Scandinavian Room Scene

Almost three years ago, I rendered a small room interior scene to test an indoor, interior illumination scenario. Since then, a lot has changed in Takua, so I thought I’d revisit an interior illumination test with a much more complex, difficult scene. I don’t have much time to model stuff anymore these days, so instead I bought Evermotion’s Archinteriors Volume 48 collection, which is labeled as Scandinavian interior room scenes (I don’t know what’s particularly Scandinavian about these scenes, but that’s what the label said) and ported one of the scenes to Takua’s scene format. Instead of simply porting the scene as-is, I modified and added various things in the scene to make it feel a bit more customized. See if you can spot what they are:

Figure 1: A Scandinavian room interior, rendered in Takua a0.8 using VCM.

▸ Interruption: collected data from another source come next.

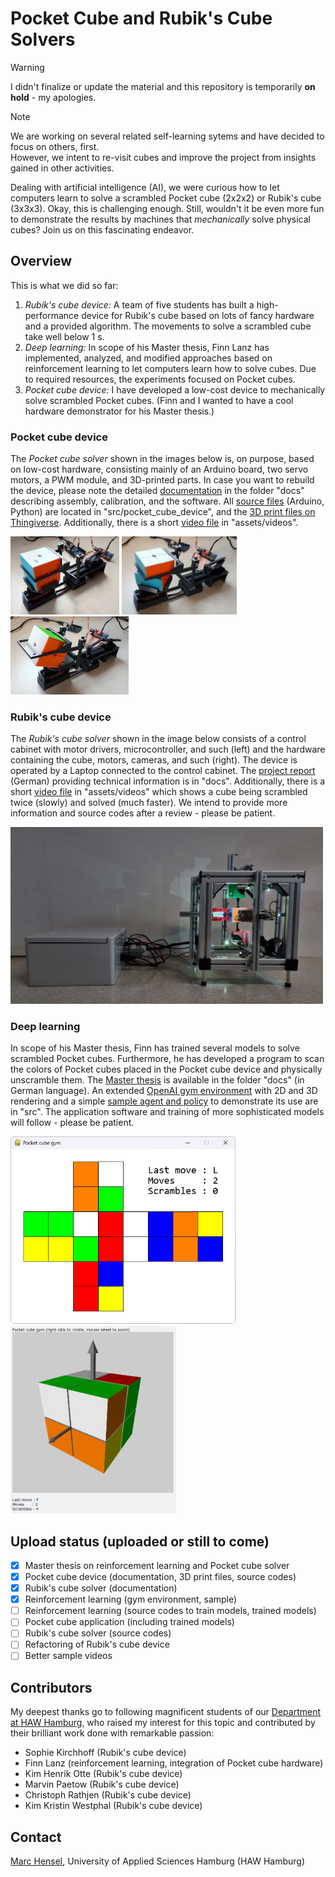 # Pocket Cube and Rubik's Cube Solvers

> [!WARNING]
> I didn't finalize or update the material and this repository is temporarily __on hold__ - my apologies.

> [!NOTE]
> We are working on several related self-learning sytems and have decided to focus on others, first.<br>
> However, we intent to re-visit cubes and improve the project from insights gained in other activities.

Dealing with artificial intelligence (AI), we were curious how to let computers learn to solve a scrambled Pocket cube (2x2x2) or Rubik's cube (3x3x3). Okay, this is challenging enough. Still, wouldn't it be even more fun to demonstrate the results by machines that _mechanically_ solve physical cubes? Join us on this fascinating endeavor. 

## Overview
This is what we did so far:
1. _Rubik's cube device:_ A team of five students has built a high-performance device for Rubik's cube based on lots 
of fancy hardware and a provided algorithm. The movements to solve a scrambled cube take well below 1 s.
2. _Deep learning:_ In scope of his Master thesis, Finn Lanz has implemented, analyzed, and modified approaches based on reinforcement learning to let computers learn how to solve cubes. Due to required resources, the experiments focused on Pocket cubes.
3. _Pocket cube device:_ I have developed a low-cost device to mechanically solve scrambled Pocket cubes. (Finn and I wanted to have a cool hardware demonstrator for his Master thesis.)

### Pocket cube device
The _Pocket cube solver_ shown in the images below is, on purpose, based on low-cost hardware, consisting mainly of an Arduino board, two servo motors, a PWM module, and 3D-printed parts. In case you want to rebuild the device, please note the detailed [documentation](docs/) in the folder "docs" describing assembly, calibration, and the software. All [source files](src/pocket_cube_device) (Arduino, Python) are located in "src/pocket_cube_device", and the [3D print files on Thingiverse](https://www.thingiverse.com/thing:5822433). Additionally, there is a short [video file](assets/videos) in "assets/videos".

<img src="./assets/images/PocketCube.jpg" height="125"> <img src="./assets/images/PocketCube_Rotate.jpg" height="125"> <img src="./assets/images/PocketCube_Turn.jpg" height="125">

### Rubik's cube device
The _Rubik's cube solver_ shown in the image below consists of a control cabinet with motor drivers, microcontroller, and such (left) and the hardware containing the cube, motors, cameras, and such (right). The device is operated by a Laptop connected to the control cabinet. The [project report](docs/) (German) providing technical information is in "docs". Additionally, there is a short [video file](assets/videos) in "assets/videos" which shows a cube being scrambled twice (slowly) and solved (much faster). We intend to provide more information and source codes after a review - please be patient.

<img src="./assets/images/CubeSolver.jpg" width="500">

### Deep learning
In scope of his Master thesis, Finn has trained several models to solve scrambled Pocket cubes. Furthermore, he has developed a program to scan the colors of Pocket cubes placed in the Pocket cube device and physically unscramble them. The [Master thesis](docs/) is available in the folder "docs" (in German language). An extended [OpenAI gym environment](src/pocket_cube_gym) with 2D and 3D rendering and a simple [sample agent and policy](src/pocket_cube_models/sample) to demonstrate its use are in "src". The application software and training of more sophisticated models will follow - please be patient.

<img src="./assets/images/PocketCubeGym2D.png" height="300"> <img src="./assets/images/PocketCubeGym3D.png" height="300">

## Upload status (uploaded or still to come)
- [X] Master thesis on reinforcement learning and Pocket cube solver
- [X] Pocket cube device (documentation, 3D print files, source codes)
- [x] Rubik's cube solver (documentation)
- [X] Reinforcement learning (gym environment, sample)
- [ ] Reinforcement learning (source codes to train models, trained models)
- [ ] Pocket cube application (including trained models)
- [ ] Rubik's cube solver (source codes)
- [ ] Refactoring of Rubik's cube device
- [ ] Better sample videos

## Contributors
My deepest thanks go to following  magnificent students of our  [Department at HAW Hamburg](https://www.haw-hamburg.de/hochschule/technik-und-informatik/departments/informations-und-elektrotechnik/studium/studiengaenge/), who raised my interest for this topic and contributed by their brilliant work done with remarkable passion:

- Sophie Kirchhoff (Rubik's cube device)
- Finn Lanz (reinforcement learning, integration of Pocket cube hardware)
- Kim Henrik Otte (Rubik's cube device)
- Marvin Paetow (Rubik's cube device)
- Christoph Rathjen (Rubik's cube device)
- Kim Kristin Westphal (Rubik's cube device)

## Contact
[Marc Hensel](http://www.haw-hamburg.de/marc-hensel), University of Applied Sciences Hamburg (HAW Hamburg)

I had a lot of fun adding all of my customizations! I brought over some props from the old complex room scene, such as the purple flowers and vase, a few books, and Utah teapot tray, and also added a few new fun models, such as the MacBook Pro in the back and the copy of Physically Based Rendering 3rd Edition in the foreground. The black and white photos on the wall are crops of my Minecraft renders, and some of the books against the back wall have fun custom covers and titles. Even all of the elements that came with the original scene are re-shaded. The original scene came with Vray’s standard VrayMtl as the shader for everything; Takua’s base shader parameterization draws some influence from Vray, but also draws from the Disney Bsdf and Arnold’s AlShader and as a result has a parameterization that is sufficiently different that I wound up just re-shading everything instead of trying to write some conversion tool. For the most part I was able to re-use the textures that came with the scene to drive various shader parameters. The skydome is from the noncommercial version of VizPeople’s HDRi v1 collection.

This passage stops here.